■ **Task requirements**:
For the entries below, print exactly the lines between the line holding "github dotnetcore 5.0" and the line holding "DDD: Patterns Principles", inclusive, and nothing else.

Dataset entries:
..........

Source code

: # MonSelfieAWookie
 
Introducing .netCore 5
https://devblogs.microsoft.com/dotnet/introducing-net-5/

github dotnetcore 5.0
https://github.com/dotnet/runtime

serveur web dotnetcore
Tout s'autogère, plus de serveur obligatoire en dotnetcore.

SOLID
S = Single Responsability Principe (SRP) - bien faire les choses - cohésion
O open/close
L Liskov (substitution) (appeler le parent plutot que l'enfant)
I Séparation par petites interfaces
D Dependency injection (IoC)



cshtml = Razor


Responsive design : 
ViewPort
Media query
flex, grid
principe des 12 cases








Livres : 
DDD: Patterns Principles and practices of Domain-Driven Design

..........

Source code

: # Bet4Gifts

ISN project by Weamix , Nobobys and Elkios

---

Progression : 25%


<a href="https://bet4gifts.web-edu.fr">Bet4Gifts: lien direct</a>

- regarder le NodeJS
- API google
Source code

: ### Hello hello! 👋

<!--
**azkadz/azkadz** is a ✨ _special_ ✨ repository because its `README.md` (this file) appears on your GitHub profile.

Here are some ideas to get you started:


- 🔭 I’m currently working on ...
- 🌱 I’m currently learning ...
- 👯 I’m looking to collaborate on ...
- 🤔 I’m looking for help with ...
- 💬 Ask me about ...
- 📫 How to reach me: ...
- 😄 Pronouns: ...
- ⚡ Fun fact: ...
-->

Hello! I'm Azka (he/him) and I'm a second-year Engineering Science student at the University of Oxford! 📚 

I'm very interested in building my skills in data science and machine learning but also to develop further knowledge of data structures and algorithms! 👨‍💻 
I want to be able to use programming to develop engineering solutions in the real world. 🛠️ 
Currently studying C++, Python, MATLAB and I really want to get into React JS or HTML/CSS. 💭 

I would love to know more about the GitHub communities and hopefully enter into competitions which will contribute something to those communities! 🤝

..........

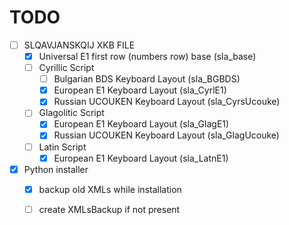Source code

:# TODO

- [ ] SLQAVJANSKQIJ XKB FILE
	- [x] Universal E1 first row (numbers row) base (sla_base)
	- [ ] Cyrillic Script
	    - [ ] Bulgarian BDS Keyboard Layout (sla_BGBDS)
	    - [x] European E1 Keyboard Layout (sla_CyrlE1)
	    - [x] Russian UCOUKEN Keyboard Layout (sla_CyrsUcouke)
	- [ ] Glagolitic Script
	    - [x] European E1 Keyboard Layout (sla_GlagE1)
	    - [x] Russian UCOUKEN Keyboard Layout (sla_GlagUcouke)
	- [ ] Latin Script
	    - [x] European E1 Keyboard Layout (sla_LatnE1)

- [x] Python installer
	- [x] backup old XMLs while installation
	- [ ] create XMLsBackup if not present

..........

■ **The answer**:
github dotnetcore 5.0
https://github.com/dotnet/runtime

serveur web dotnetcore
Tout s'autogère, plus de serveur obligatoire en dotnetcore.

SOLID
S = Single Responsability Principe (SRP) - bien faire les choses - cohésion
O open/close
L Liskov (substitution) (appeler le parent plutot que l'enfant)
I Séparation par petites interfaces
D Dependency injection (IoC)



cshtml = Razor


Responsive design : 
ViewPort
Media query
flex, grid
principe des 12 cases








Livres : 
DDD: Patterns Principles and practices of Domain-Driven Design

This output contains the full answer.